The Anti-Slavery Examiner, Part 2 of 4 eBook

American Anti-Slavery Society
This eBook from the Gutenberg Project consists of approximately 1,105 pages of information about The Anti-Slavery Examiner, Part 2 of 4.

The Anti-Slavery Examiner, Part 2 of 4 eBook

American Anti-Slavery Society
This eBook from the Gutenberg Project consists of approximately 1,105 pages of information about The Anti-Slavery Examiner, Part 2 of 4.

Mr. R. furnished us with a written communication, from which we extract the following.

Quest. Are the apprentices desirous of being instructed?

Ans.
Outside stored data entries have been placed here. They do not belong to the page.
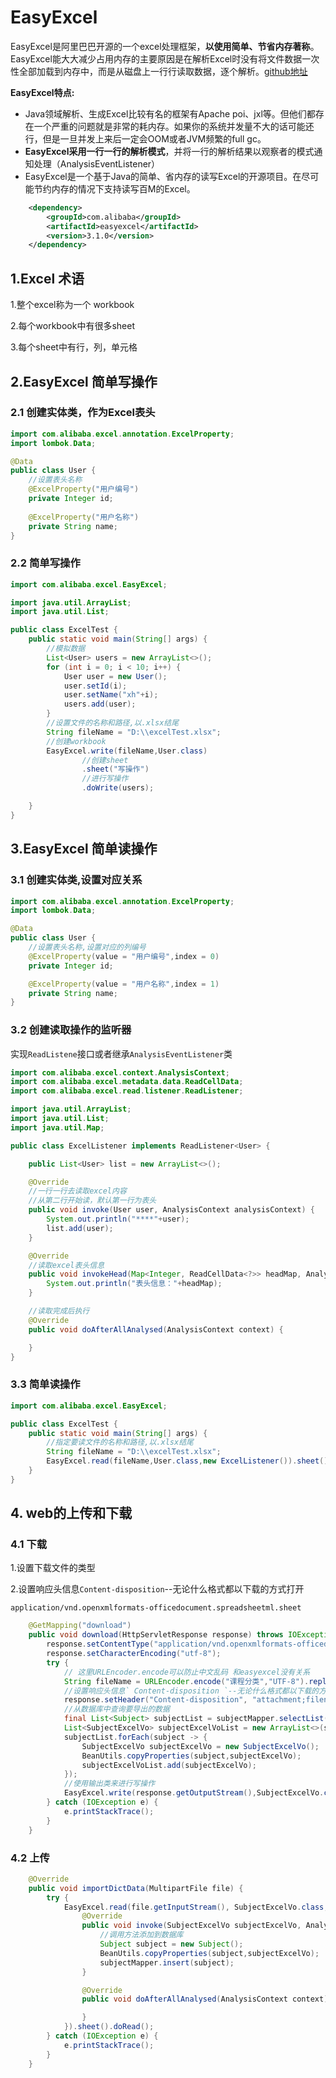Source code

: # EasyExcel

EasyExcel是阿里巴巴开源的一个excel处理框架，**以使用简单、节省内存著称**。EasyExcel能大大减少占用内存的主要原因是在解析Excel时没有将文件数据一次性全部加载到内存中，而是从磁盘上一行行读取数据，逐个解析。[github地址](https://github.com/alibaba/easyexcel)

**EasyExcel特点:**

- Java领域解析、生成Excel比较有名的框架有Apache poi、jxl等。但他们都存在一个严重的问题就是非常的耗内存。如果你的系统并发量不大的话可能还行，但是一旦并发上来后一定会OOM或者JVM频繁的full gc。
- **EasyExcel采用一行一行的解析模式**，并将一行的解析结果以观察者的模式通知处理（AnalysisEventListener）
- EasyExcel是一个基于Java的简单、省内存的读写Excel的开源项目。在尽可能节约内存的情况下支持读写百M的Excel。

```XML
    <dependency>
        <groupId>com.alibaba</groupId>
        <artifactId>easyexcel</artifactId>
        <version>3.1.0</version>
    </dependency>
```



## 1.Excel 术语

1.整个excel称为一个 workbook

2.每个workbook中有很多sheet

3.每个sheet中有行，列，单元格



## 2.EasyExcel 简单写操作

### 2.1 创建实体类，作为Excel表头

```java
import com.alibaba.excel.annotation.ExcelProperty;
import lombok.Data;

@Data
public class User {
    //设置表头名称
    @ExcelProperty("用户编号")
    private Integer id;
    
    @ExcelProperty("用户名称")
    private String name;
}
```

### 2.2 简单写操作

```java
import com.alibaba.excel.EasyExcel;

import java.util.ArrayList;
import java.util.List;

public class ExcelTest {
    public static void main(String[] args) {
        //模拟数据
        List<User> users = new ArrayList<>();
        for (int i = 0; i < 10; i++) {
            User user = new User();
            user.setId(i);
            user.setName("xh"+i);
            users.add(user);
        }
        //设置文件的名称和路径,以.xlsx结尾
        String fileName = "D:\\excelTest.xlsx";
        //创建workbook
        EasyExcel.write(fileName,User.class)
                //创建sheet
                .sheet("写操作")
                //进行写操作
                .doWrite(users);

    }
}
```

## 3.EasyExcel 简单读操作

### 3.1 创建实体类,设置对应关系

```java
import com.alibaba.excel.annotation.ExcelProperty;
import lombok.Data;

@Data
public class User {
    //设置表头名称,设置对应的列编号
    @ExcelProperty(value = "用户编号",index = 0)
    private Integer id;

    @ExcelProperty(value = "用户名称",index = 1)
    private String name;
}
```

### 3.2 创建读取操作的监听器

实现`ReadListene`接口或者继承`AnalysisEventListener`类

```java
import com.alibaba.excel.context.AnalysisContext;
import com.alibaba.excel.metadata.data.ReadCellData;
import com.alibaba.excel.read.listener.ReadListener;

import java.util.ArrayList;
import java.util.List;
import java.util.Map;

public class ExcelListener implements ReadListener<User> {

    public List<User> list = new ArrayList<>();

    @Override
    //一行一行去读取excel内容
    //从第二行开始读，默认第一行为表头
    public void invoke(User user, AnalysisContext analysisContext) {
        System.out.println("****"+user);
        list.add(user);
    }

    @Override
    //读取excel表头信息
    public void invokeHead(Map<Integer, ReadCellData<?>> headMap, AnalysisContext context) {
        System.out.println("表头信息："+headMap);
    }

    //读取完成后执行
    @Override
    public void doAfterAllAnalysed(AnalysisContext context) {

    }
}
```

### 3.3 简单读操作

```java
import com.alibaba.excel.EasyExcel;

public class ExcelTest {
    public static void main(String[] args) {
        //指定要读文件的名称和路径,以.xlsx结尾
        String fileName = "D:\\excelTest.xlsx";
        EasyExcel.read(fileName,User.class,new ExcelListener()).sheet().doRead();
    }
}
```



## 4. web的上传和下载

### 4.1 下载

 1.设置下载文件的类型

 2.设置响应头信息` Content-disposition `--无论什么格式都以下载的方式打开

`application/vnd.openxmlformats-officedocument.spreadsheetml.sheet`

```java
	@GetMapping("download")
    public void download(HttpServletResponse response) throws IOException {
        response.setContentType("application/vnd.openxmlformats-officedocument.spreadsheetml.sheet");
        response.setCharacterEncoding("utf-8");
       	try {
            // 这里URLEncoder.encode可以防止中文乱码 和easyexcel没有关系
            String fileName = URLEncoder.encode("课程分类","UTF-8").replaceAll("\\+", "%20");
            //设置响应头信息` Content-disposition `--无论什么格式都以下载的方式打开
            response.setHeader("Content-disposition", "attachment;filename="+ fileName + ".xlsx");
            //从数据库中查询要导出的数据
            final List<Subject> subjectList = subjectMapper.selectList(null);
            List<SubjectExcelVo> subjectExcelVoList = new ArrayList<>(subjectList.size());
            subjectList.forEach(subject -> {
                SubjectExcelVo subjectExcelVo = new SubjectExcelVo();
                BeanUtils.copyProperties(subject,subjectExcelVo);
                subjectExcelVoList.add(subjectExcelVo);
            });
            //使用输出类来进行写操作
            EasyExcel.write(response.getOutputStream(),SubjectExcelVo.class).sheet("课程分类").doWrite(subjectExcelVoList);
        } catch (IOException e) {
            e.printStackTrace();
        }
    }
```



### 4.2 上传

```java
    @Override
    public void importDictData(MultipartFile file) {
        try {
            EasyExcel.read(file.getInputStream(), SubjectExcelVo.class, new ReadListener<SubjectExcelVo>() {
                @Override
                public void invoke(SubjectExcelVo subjectExcelVo, AnalysisContext context) {
                    //调用方法添加到数据库
                    Subject subject = new Subject();
                    BeanUtils.copyProperties(subject,subjectExcelVo);
                    subjectMapper.insert(subject);
                }

                @Override
                public void doAfterAllAnalysed(AnalysisContext context) {

                }
            }).sheet().doRead();
        } catch (IOException e) {
            e.printStackTrace();
        }
    }
```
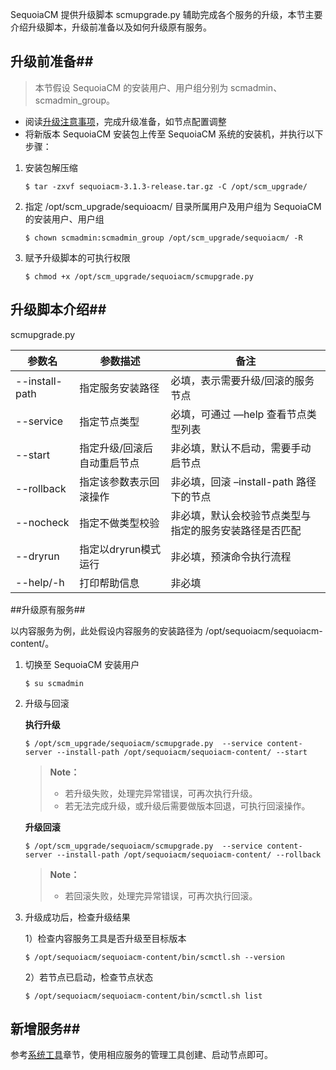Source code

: SequoiaCM 提供升级脚本 scmupgrade.py 辅助完成各个服务的升级，本节主要介绍升级脚本，升级前准备以及如何升级原有服务。

## 升级前准备##

> 本节假设 SequoiaCM 的安装用户、用户组分别为 scmadmin、scmadmin_group。

- 阅读[升级注意事项][upgrade_tip]，完成升级准备，如节点配置调整
- 将新版本 SequoiaCM 安装包上传至 SequoiaCM 系统的安装机，并执行以下步骤：

1. 安装包解压缩

   ```lang-bash
   $ tar -zxvf sequoiacm-3.1.3-release.tar.gz -C /opt/scm_upgrade/
   ```

2. 指定 /opt/scm_upgrade/sequioacm/ 目录所属用户及用户组为 SequoiaCM 的安装用户、用户组

   ```lang-bash
   $ chown scmadmin:scmadmin_group /opt/scm_upgrade/sequoiacm/ -R
   ```

3. 赋予升级脚本的可执行权限

   ```lang-bash
   $ chmod +x /opt/scm_upgrade/sequoiacm/scmupgrade.py
   ```

## 升级脚本介绍##

scmupgrade.py

|参数名|参数描述|备注|
|------|------------|----|
|--install-path|指定服务安装路径|必填，表示需要升级/回滚的服务节点|
|--service|指定节点类型|必填，可通过 —help 查看节点类型列表|
|--start|指定升级/回滚后自动重启节点|非必填，默认不启动，需要手动启节点|
|--rollback|指定该参数表示回滚操作|非必填，回滚 –install-path 路径下的节点|
|--nocheck|指定不做类型校验|非必填，默认会校验节点类型与指定的服务安装路径是否匹配|
|--dryrun|指定以dryrun模式运行|非必填，预演命令执行流程|
|--help/-h|打印帮助信息|非必填|

##升级原有服务##

以内容服务为例，此处假设内容服务的安装路径为 /opt/sequoiacm/sequoiacm-content/。

1. 切换至 SequoiaCM 安装用户

   ```lang-bash
   $ su scmadmin
   ```

2. 升级与回滚

	**执行升级**

   	```lang-bash
   	$ /opt/scm_upgrade/sequoiacm/scmupgrade.py  --service content-server --install-path /opt/sequoiacm/sequoiacm-content/ --start
   	```

	> **Note：**
	>
	>  * 若升级失败，处理完异常错误，可再次执行升级。
	>  * 若无法完成升级，或升级后需要做版本回退，可执行回滚操作。

	**升级回滚**

   ```lang-bash
   $ /opt/scm_upgrade/sequoiacm/scmupgrade.py  --service content-server --install-path /opt/sequoiacm/sequoiacm-content/ --rollback
   ```

	> **Note：**
	>
	>  * 若回滚失败，处理完异常错误，可再次执行回滚。

3. 升级成功后，检查升级结果

	1）检查内容服务工具是否升级至目标版本

	```lang-bash
    $ /opt/sequoiacm/sequoiacm-content/bin/scmctl.sh --version
    ```

	2）若节点已启动，检查节点状态

	```lang-bash
    $ /opt/sequoiacm/sequoiacm-content/bin/scmctl.sh list
    ```

## 新增服务##

参考[系统工具][tools]章节，使用相应服务的管理工具创建、启动节点即可。



[tools]:Maintainance/Tools/Readme.md
[upgrade_tip]:Maintainance/Upgrade/compatibility.md#升级注意事项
Most assuredly they are; in proof of which I would observe that since our establishment in Bath, the people not only attend the schools regularly, but if they obtain a leaf of a book with letters upon it, that is their constant companion.  We have found mothers with their sucking babes in their arms, standing night after night in their classes learning the alphabet.

Q. Are the negroes grateful for attentions and favors?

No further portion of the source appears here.